Como é
vastamente sabido, o Contencioso Administrativo Português é uma área do Direito
marcada por uma infância traumática que influenciou a sua evolução futura,
derivada de diversos motivos relacionados com o contexto europeu desfavorável em
que surgiu. Numa sintética abordagem histórico-cultural, procurarei referir os
principais elementos factuais que se verificaram na Europa no século XVIII e
que se consubstanciaram na Revolução Francesa, em 1789, dando origem a um
contencioso que influenciou o português.
Partindo de
uma primeira análise, é a Revolução Francesa que marca os primórdios do
contencioso administrativo, sendo que foram os acontecimentos antecedentes que
possibilitaram a emersão deste ramo do direito marcado por sequelas de uma
infância que não foi vivida em harmonia. Deste modo, torna-se relevante salientar
o contexto europeu vivido no período pré-Revolução.
Em
primeiro lugar, de analisar o conceito de Estado tido até então. O Estado era
visto como que uma entidade mítica que concentrava em si todos os poderes. Como
tal, o poder administrativo e jurisdicional eram realidades idênticas, não havendo
necessidade de controlo da administração pelos tribunais, uma vez que ambos os
poderes se controlavam mutuamente (ao contrário do que acontecia no Reino
Unido, em que a administração era controlada pelos tribunais comuns). Com a revolução,
estes dois poderes deixam de ser realidades idênticas para passarem a ser
realidades separadas, numa lógica de separação de poderes.
A
segunda realidade está relacionada com o papel de elevada relevância que os
tribunais tiveram no Antigo Regime em França, associado ao facto de o controlo
desse poder jurisdicional ser exercido por parte na nobreza.

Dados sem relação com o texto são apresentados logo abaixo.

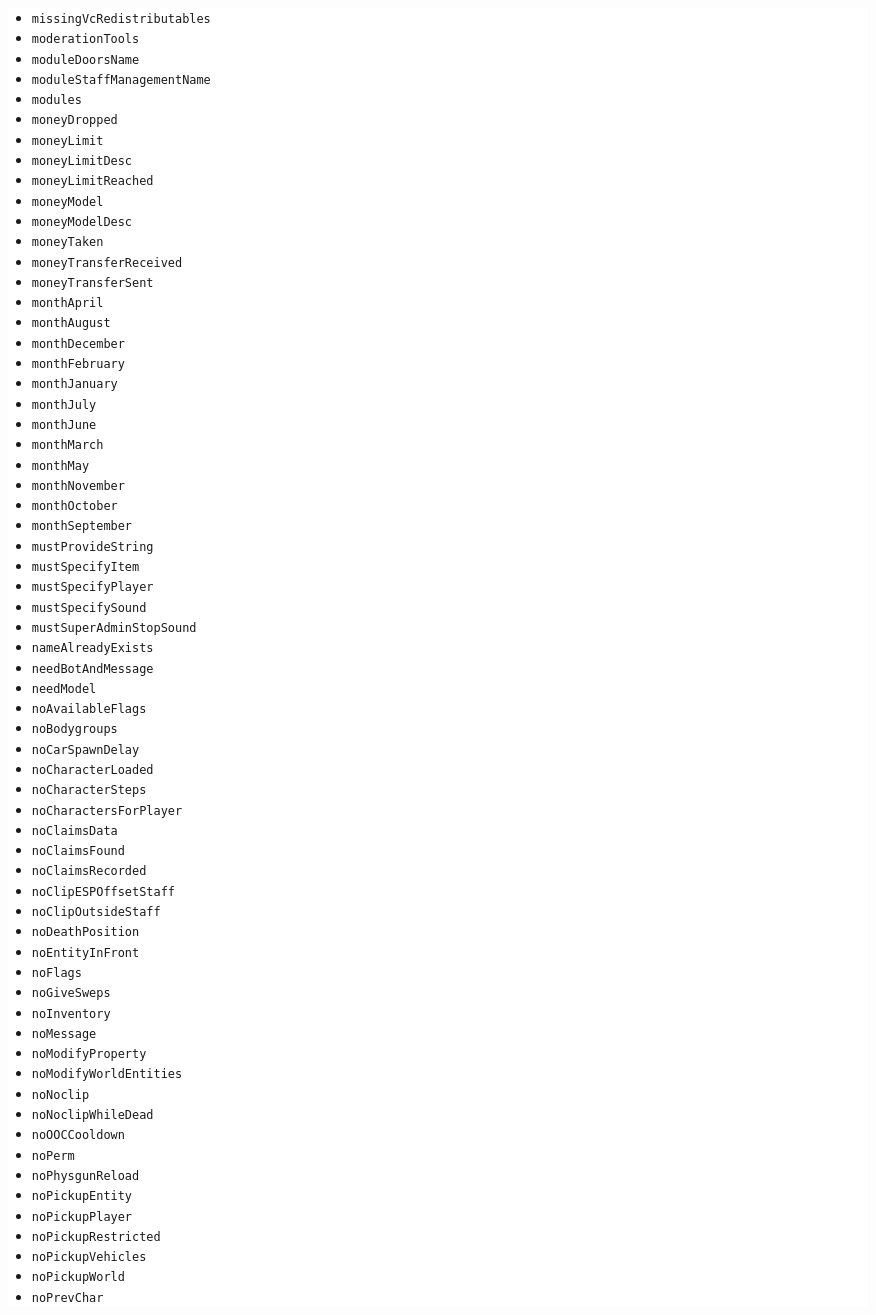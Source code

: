 - `missingVcRedistributables`
- `moderationTools`
- `moduleDoorsName`
- `moduleStaffManagementName`
- `modules`
- `moneyDropped`
- `moneyLimit`
- `moneyLimitDesc`
- `moneyLimitReached`
- `moneyModel`
- `moneyModelDesc`
- `moneyTaken`
- `moneyTransferReceived`
- `moneyTransferSent`
- `monthApril`
- `monthAugust`
- `monthDecember`
- `monthFebruary`
- `monthJanuary`
- `monthJuly`
- `monthJune`
- `monthMarch`
- `monthMay`
- `monthNovember`
- `monthOctober`
- `monthSeptember`
- `mustProvideString`
- `mustSpecifyItem`
- `mustSpecifyPlayer`
- `mustSpecifySound`
- `mustSuperAdminStopSound`
- `nameAlreadyExists`
- `needBotAndMessage`
- `needModel`
- `noAvailableFlags`
- `noBodygroups`
- `noCarSpawnDelay`
- `noCharacterLoaded`
- `noCharacterSteps`
- `noCharactersForPlayer`
- `noClaimsData`
- `noClaimsFound`
- `noClaimsRecorded`
- `noClipESPOffsetStaff`
- `noClipOutsideStaff`
- `noDeathPosition`
- `noEntityInFront`
- `noFlags`
- `noGiveSweps`
- `noInventory`
- `noMessage`
- `noModifyProperty`
- `noModifyWorldEntities`
- `noNoclip`
- `noNoclipWhileDead`
- `noOOCCooldown`
- `noPerm`
- `noPhysgunReload`
- `noPickupEntity`
- `noPickupPlayer`
- `noPickupRestricted`
- `noPickupVehicles`
- `noPickupWorld`
- `noPrevChar`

Tratava-se deste
modo de um obstáculo à concentração do poder no Rei. Ora com a revolução, a lei
é alterada. E apesar de haver um agradecimento dos revolucionários ao papel dos
tribunais no combate contra o absolutismo do poder real até então, considera-se
já desnecessário esse controlo da administração pelos tribunais, pela nobreza,
uma vez que o país se encontrava agora entregue “em boas mãos”. Consequentemente,
os tribunais são deste modo proibidos de controlar a administração.
Por último, de
referir que existia até à data um Conselho do Rei, criado para fiscalizar os
actos do governo. Com a revolução, é criado um conselho de estado, com as
exactas mesmas funções que o anterior.
Foram estes
alguns dos factos traumáticos anteriores à revolução que influenciaram as opções
tomadas pelos revolucionários no quadro do contencioso, que nasce nessa época. Verifica-se
aqui uma ruptura com algumas dessas realidades.
A revolução
Francesa, datada de 1789, e fundamentada na implementação dos ideais de
liberdade, igualdade e fraternidade, veio a tomar medidas de modo a estabelecer
o princípio da separação de poderes. Como tal, decide proibir totalmente os
tribunais de julgar e controlar a administração. Porém, esta decisão acaba por
na verdade estabelecer uma situação de promiscuidade entre o poder
jurisdicional e administrativo, uma vez que vai gerar uma confusão entre os
dois poderes, em vez de os separar, gerando uma contrariedade com o liberalismo
politico que era pretendido.
Esta ideologia
corresponde ao primeiro período de existência do Contencioso Administrativo, que
vai durar entre o século XVIII e XIX. Já no século XX, a proibição do controlo
da administração pelos tribunais vai ser abolida, sendo introduzida a
jurisprudencialização dos tribunais administrativos, ainda que meramente
parcial. Deste modo, vai ser permitido o controlo da actuação administrativa, embora
de forma limitada, sendo conferido aos juízes o poder limitado de anular decisões
da administração, embora não as possam condenar ou dar ordens.
Em conclusão,
é relevante reter o forte papel que os contextos pré-revolucionário e
revolucionário tiveram no nascimento do contencioso. Embora hoje em dia tenha
vindo a sofrer inúmeras alterações, tendo atingido uma fase adulta mais equilibrada,
não nos podemos descurar dos diversos traumas que marcaram aquilo que foi um
nascimento e uma infância difíceis, em que os ideais então defendidos em nada
se aproximam com a realidade actual. Mas para chegarmos à realidade actual, foi
necessário um grande esforço de inovação e constante evolução, pois tal como acontece
com uma criança, o facto de ter tido uma infância complexa não impossibilita a transformação
num adulto equilibrado e harmonioso.